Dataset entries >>
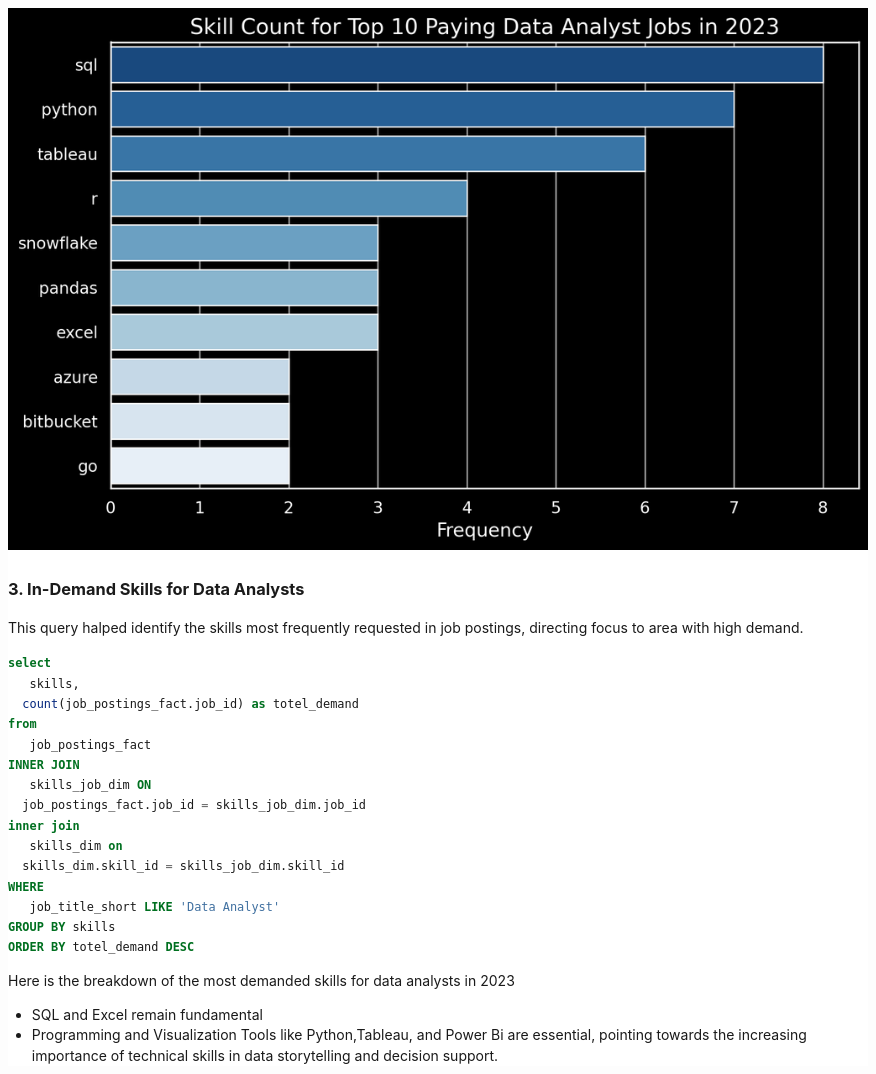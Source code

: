  ![skill count of top paying jobs ](https://github.com/Lovemann1/SQL_Project_Data_Job-Analysis/blob/main/Assets/2_top_paying_roles_skills.png?raw=true)

 ### 3. In-Demand Skills for Data Analysts
  This query halped identify the skills most frequently requested in job postings, directing focus to area with high demand.
  ```SQL
  select
     skills,
    count(job_postings_fact.job_id) as totel_demand
from
     job_postings_fact
INNER JOIN
     skills_job_dim ON
    job_postings_fact.job_id = skills_job_dim.job_id
inner join
     skills_dim on 
    skills_dim.skill_id = skills_job_dim.skill_id
WHERE
     job_title_short LIKE 'Data Analyst'
GROUP BY skills
ORDER BY totel_demand DESC
```
Here is the breakdown of the most demanded skills for data analysts in 2023
- SQL and Excel remain fundamental
- Programming and Visualization Tools like Python,Tableau, and Power Bi are essential, pointing towards the increasing importance of technical skills in data storytelling and decision support.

Activity >>
Write the entries above out again exactly, but not the pictures.

Written response >>
Source code

:  ![skill count of top paying jobs ](https://github.com/Lovemann1/SQL_Project_Data_Job-Analysis/blob/main/Assets/2_top_paying_roles_skills.png?raw=true)

 ### 3. In-Demand Skills for Data Analysts
  This query halped identify the skills most frequently requested in job postings, directing focus to area with high demand.
  ```SQL
  select
     skills,
    count(job_postings_fact.job_id) as totel_demand
from
     job_postings_fact
INNER JOIN
     skills_job_dim ON
    job_postings_fact.job_id = skills_job_dim.job_id
inner join
     skills_dim on 
    skills_dim.skill_id = skills_job_dim.skill_id
WHERE
     job_title_short LIKE 'Data Analyst'
GROUP BY skills
ORDER BY totel_demand DESC
```
Here is the breakdown of the most demanded skills for data analysts in 2023
- SQL and Excel remain fundamental
- Programming and Visualization Tools like Python,Tableau, and Power Bi are essential, pointing towards the increasing importance of technical skills in data storytelling and decision support.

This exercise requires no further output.